The records:
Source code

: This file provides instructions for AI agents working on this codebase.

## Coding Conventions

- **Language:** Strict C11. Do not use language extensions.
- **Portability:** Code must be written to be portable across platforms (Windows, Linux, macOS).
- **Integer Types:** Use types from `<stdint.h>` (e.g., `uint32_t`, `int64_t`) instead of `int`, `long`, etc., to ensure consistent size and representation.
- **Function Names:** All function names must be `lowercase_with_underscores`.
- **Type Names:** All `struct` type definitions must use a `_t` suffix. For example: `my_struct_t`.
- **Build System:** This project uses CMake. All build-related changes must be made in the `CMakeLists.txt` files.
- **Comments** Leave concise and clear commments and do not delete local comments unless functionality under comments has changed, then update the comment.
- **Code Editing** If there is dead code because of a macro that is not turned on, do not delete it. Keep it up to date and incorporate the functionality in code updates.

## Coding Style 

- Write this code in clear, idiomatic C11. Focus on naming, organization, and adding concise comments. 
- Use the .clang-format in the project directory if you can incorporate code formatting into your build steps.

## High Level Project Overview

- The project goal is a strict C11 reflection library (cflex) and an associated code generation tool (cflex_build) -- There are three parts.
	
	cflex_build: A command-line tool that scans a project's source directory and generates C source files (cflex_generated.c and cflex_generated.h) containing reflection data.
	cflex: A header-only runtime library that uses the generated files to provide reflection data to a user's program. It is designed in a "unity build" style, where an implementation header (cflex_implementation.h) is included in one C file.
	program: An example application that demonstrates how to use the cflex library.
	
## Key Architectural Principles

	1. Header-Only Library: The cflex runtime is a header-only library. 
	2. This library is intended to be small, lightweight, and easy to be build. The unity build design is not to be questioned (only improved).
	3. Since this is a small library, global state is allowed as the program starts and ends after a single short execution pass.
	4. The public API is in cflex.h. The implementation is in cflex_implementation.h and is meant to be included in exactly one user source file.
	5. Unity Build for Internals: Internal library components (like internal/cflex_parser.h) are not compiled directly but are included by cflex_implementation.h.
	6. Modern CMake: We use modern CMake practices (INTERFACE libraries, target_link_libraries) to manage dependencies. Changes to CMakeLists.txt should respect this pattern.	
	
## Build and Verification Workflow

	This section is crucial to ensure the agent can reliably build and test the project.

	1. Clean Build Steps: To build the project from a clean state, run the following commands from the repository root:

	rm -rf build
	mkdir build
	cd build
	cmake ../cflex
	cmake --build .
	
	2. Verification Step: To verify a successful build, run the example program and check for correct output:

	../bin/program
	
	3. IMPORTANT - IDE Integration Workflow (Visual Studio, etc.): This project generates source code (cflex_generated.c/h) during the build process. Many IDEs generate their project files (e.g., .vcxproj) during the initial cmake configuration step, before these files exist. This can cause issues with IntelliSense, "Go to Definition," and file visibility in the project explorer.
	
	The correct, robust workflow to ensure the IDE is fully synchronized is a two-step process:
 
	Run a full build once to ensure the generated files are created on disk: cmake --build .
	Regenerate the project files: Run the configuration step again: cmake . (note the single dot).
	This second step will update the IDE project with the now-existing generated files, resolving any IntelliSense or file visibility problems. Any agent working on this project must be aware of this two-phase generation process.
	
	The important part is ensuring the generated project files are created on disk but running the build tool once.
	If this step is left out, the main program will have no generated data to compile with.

Activity:
Exactly as written, set down all of the material.

Task output:
Source code

: This file provides instructions for AI agents working on this codebase.

## Coding Conventions

- **Language:** Strict C11. Do not use language extensions.
- **Portability:** Code must be written to be portable across platforms (Windows, Linux, macOS).
- **Integer Types:** Use types from `<stdint.h>` (e.g., `uint32_t`, `int64_t`) instead of `int`, `long`, etc., to ensure consistent size and representation.
- **Function Names:** All function names must be `lowercase_with_underscores`.
- **Type Names:** All `struct` type definitions must use a `_t` suffix. For example: `my_struct_t`.
- **Build System:** This project uses CMake. All build-related changes must be made in the `CMakeLists.txt` files.
- **Comments** Leave concise and clear commments and do not delete local comments unless functionality under comments has changed, then update the comment.
- **Code Editing** If there is dead code because of a macro that is not turned on, do not delete it. Keep it up to date and incorporate the functionality in code updates.

## Coding Style 

- Write this code in clear, idiomatic C11. Focus on naming, organization, and adding concise comments. 
- Use the .clang-format in the project directory if you can incorporate code formatting into your build steps.

## High Level Project Overview

- The project goal is a strict C11 reflection library (cflex) and an associated code generation tool (cflex_build) -- There are three parts.
	
	cflex_build: A command-line tool that scans a project's source directory and generates C source files (cflex_generated.c and cflex_generated.h) containing reflection data.
	cflex: A header-only runtime library that uses the generated files to provide reflection data to a user's program. It is designed in a "unity build" style, where an implementation header (cflex_implementation.h) is included in one C file.
	program: An example application that demonstrates how to use the cflex library.
	
## Key Architectural Principles

	1. Header-Only Library: The cflex runtime is a header-only library. 
	2. This library is intended to be small, lightweight, and easy to be build. The unity build design is not to be questioned (only improved).
	3. Since this is a small library, global state is allowed as the program starts and ends after a single short execution pass.
	4. The public API is in cflex.h. The implementation is in cflex_implementation.h and is meant to be included in exactly one user source file.
	5. Unity Build for Internals: Internal library components (like internal/cflex_parser.h) are not compiled directly but are included by cflex_implementation.h.
	6. Modern CMake: We use modern CMake practices (INTERFACE libraries, target_link_libraries) to manage dependencies. Changes to CMakeLists.txt should respect this pattern.	
	
## Build and Verification Workflow

	This section is crucial to ensure the agent can reliably build and test the project.

	1. Clean Build Steps: To build the project from a clean state, run the following commands from the repository root:

	rm -rf build
	mkdir build
	cd build
	cmake ../cflex
	cmake --build .
	
	2. Verification Step: To verify a successful build, run the example program and check for correct output:

	../bin/program
	
	3. IMPORTANT - IDE Integration Workflow (Visual Studio, etc.): This project generates source code (cflex_generated.c/h) during the build process. Many IDEs generate their project files (e.g., .vcxproj) during the initial cmake configuration step, before these files exist. This can cause issues with IntelliSense, "Go to Definition," and file visibility in the project explorer.
	
	The correct, robust workflow to ensure the IDE is fully synchronized is a two-step process:
 
	Run a full build once to ensure the generated files are created on disk: cmake --build .
	Regenerate the project files: Run the configuration step again: cmake . (note the single dot).
	This second step will update the IDE project with the now-existing generated files, resolving any IntelliSense or file visibility problems. Any agent working on this project must be aware of this two-phase generation process.
	
	The important part is ensuring the generated project files are created on disk but running the build tool once.
	If this step is left out, the main program will have no generated data to compile with.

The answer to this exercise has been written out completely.